▶ Exercise instructions:
For the records below, say how many lines contain the string "Funktion". Give the number only.

▶ Data to examine:
-.-.-

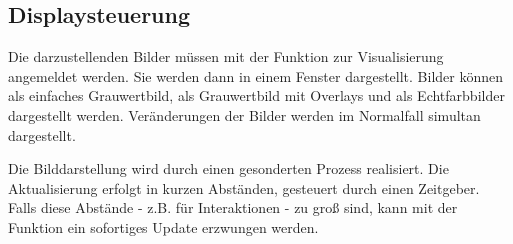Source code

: 
\subsection{Displaysteuerung}

Die darzustellenden Bilder müssen mit der Funktion  zur 
Visualisierung angemeldet werden. Sie werden dann in einem Fenster 
dargestellt. Bilder können als einfaches Grauwertbild, 
als Grauwertbild mit Overlays und als Echtfarbbilder dargestellt
werden. Veränderungen der Bilder werden im Normalfall simultan dargestellt.

Die Bilddarstellung wird durch einen gesonderten Prozess realisiert. Die
Aktualisierung erfolgt in kurzen Abständen, gesteuert durch einen Zeitgeber.
Falls diese Abstände - z.B. für Interaktionen - zu groß sind, kann
mit der Funktion  ein sofortiges Update erzwungen werden.

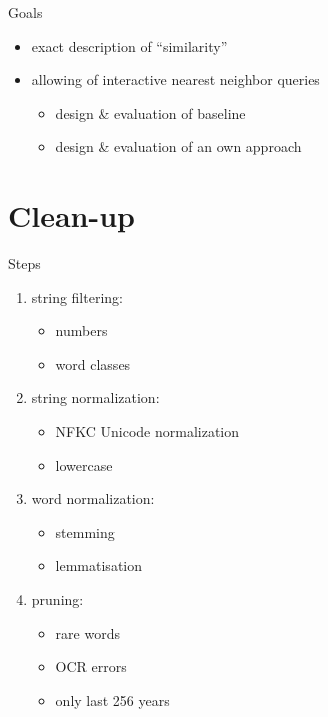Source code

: \documentclass[14pt,t]{beamer}
\begin{document}
\begin{frame}{Goals}
    \begin{itemize}
        \item exact description of \enquote{similarity}
        \item allowing of interactive nearest neighbor queries
            \begin{itemize}
                \item design \& evaluation of baseline
                \item design \& evaluation of an own approach
            \end{itemize}
    \end{itemize}
\end{frame}

\section{Clean-up}
\begin{frame}{Steps}
    \begin{enumerate}
        \item string filtering:
            \begin{itemize}
                \item numbers
                \item word classes
            \end{itemize}
        \item string normalization:
            \begin{itemize}
                \item NFKC Unicode normalization
                \item lowercase
            \end{itemize}
        \item word normalization:
            \begin{itemize}
                \item stemming
                \item lemmatisation
            \end{itemize}
        \item pruning:
            \begin{itemize}
                \item rare words
                \item OCR errors
                \item only last \num{256} years
            \end{itemize}
    \end{enumerate}
\end{frame}
\end{document}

-.-.-

▶ The answer:
2